I am also confused as to why her friends didn't ask about her whereabouts.
You are correct to be cross and to have a meeting with the HT as this has obviously highlighted serious security issues that innocently may not have been forseen. Sadly it takes an incident to occur before even the best of people realise the problems.
I can tell you that if the teacher is a decent person, she/he WILL be feeling incredibly guilty and will be asking herself/himself questions about how this could have ocurred and will be ensuring it doesn't happen again.
(Not that I am defending the teacher, but as one with a class of very active 30, 6 & 7 year olds and no afternoon TA, afternoons can be vey, very stressful!!!)

Tinpin · 11/12/2013 21:45

Surely some one would have used the toilets during that hour. Could your daughter have not called to them and asked them to fetch the teacher.This was a horrid incident for her but at 7 she does need to learn how to help herself.

Minnieisthedevilmouse · 11/12/2013 22:01

I think it's more important the adults take a life lesson here. The child has only herself to worry about. I expect she thought someone would come. The adults, words fail.

PansOnFire · 11/12/2013 22:02

I'd be raging! Absolutely no excuse whatsoever and its very concerning that teachers can 'see how this could happen' - WTH?? You're in charge of the safety and wellbeing of other people's children - it is not acceptable to not notice when they are missing. I can see why teachers get such abuse directed at them when things like this come out. I'm a teacher - I can say, without a doubt, that I know where every one of my students are at any time when I am supposed to be in charge of them. Part of the Duty of Care is to continue to protect them during stressful situations (fires, accidents, medical emergencies) so even if it was a stressful or eventful afternoon it is not an excuse. Inform school tomorrow that you are taking this further and make sure that you do.

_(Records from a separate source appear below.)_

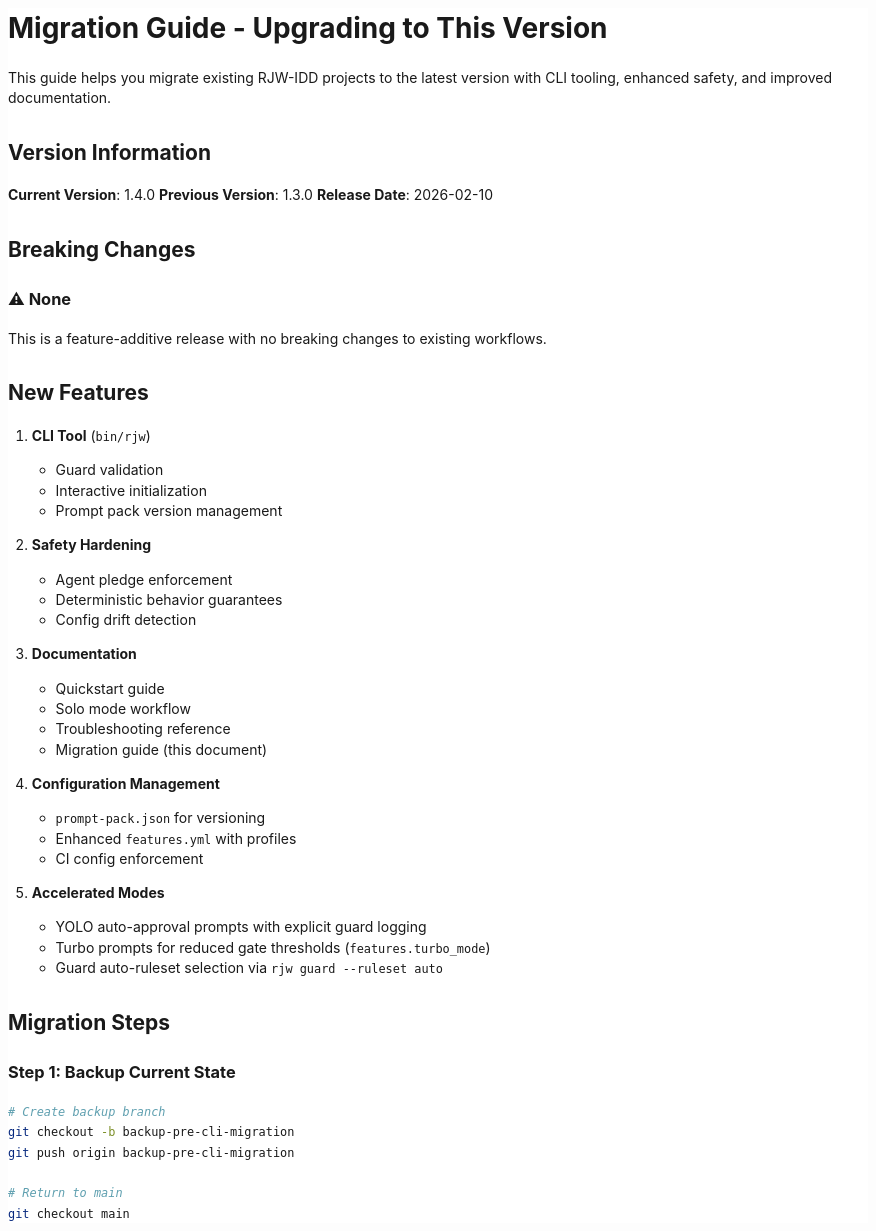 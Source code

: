 # Migration Guide - Upgrading to This Version

This guide helps you migrate existing RJW-IDD projects to the latest version with CLI tooling, enhanced safety, and improved documentation.

## Version Information

**Current Version**: 1.4.0
**Previous Version**: 1.3.0
**Release Date**: 2026-02-10

## Breaking Changes

### ⚠️ None

This is a feature-additive release with no breaking changes to existing workflows.

## New Features

1. **CLI Tool** (`bin/rjw`)
   - Guard validation
   - Interactive initialization
   - Prompt pack version management

2. **Safety Hardening**
   - Agent pledge enforcement
   - Deterministic behavior guarantees
   - Config drift detection

3. **Documentation**
   - Quickstart guide
   - Solo mode workflow
   - Troubleshooting reference
   - Migration guide (this document)

4. **Configuration Management**
   - `prompt-pack.json` for versioning
   - Enhanced `features.yml` with profiles
   - CI config enforcement

5. **Accelerated Modes**
   - YOLO auto-approval prompts with explicit guard logging
   - Turbo prompts for reduced gate thresholds (`features.turbo_mode`)
   - Guard auto-ruleset selection via `rjw guard --ruleset auto`

## Migration Steps

### Step 1: Backup Current State

```bash
# Create backup branch
git checkout -b backup-pre-cli-migration
git push origin backup-pre-cli-migration

# Return to main
git checkout main
```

I'd be inclined to be more sympathetic to the teacher but her reaction suggests that she doesn't see how utterly neglectful she has been, she then ridiculed a child who was already in a distressed state. It was her fault, even if she didn't want to discuss it in front of your DD she shouldn't have said anything other than checking if your DD was ok and, ideally, the word 'sorry'.

I wouldn't be letting this one go in a million years, its the kind of feeling you hope your child will never feel without you there to comfort them.

Mammyisthegirl · 11/12/2013 23:07

I am delurking because I think this is absolutely disgraceful on the part of the school - both your poor daughter's deeply upsetting accident, and your son's playing outside with no coat. Other posters have suggested very appropriate letters.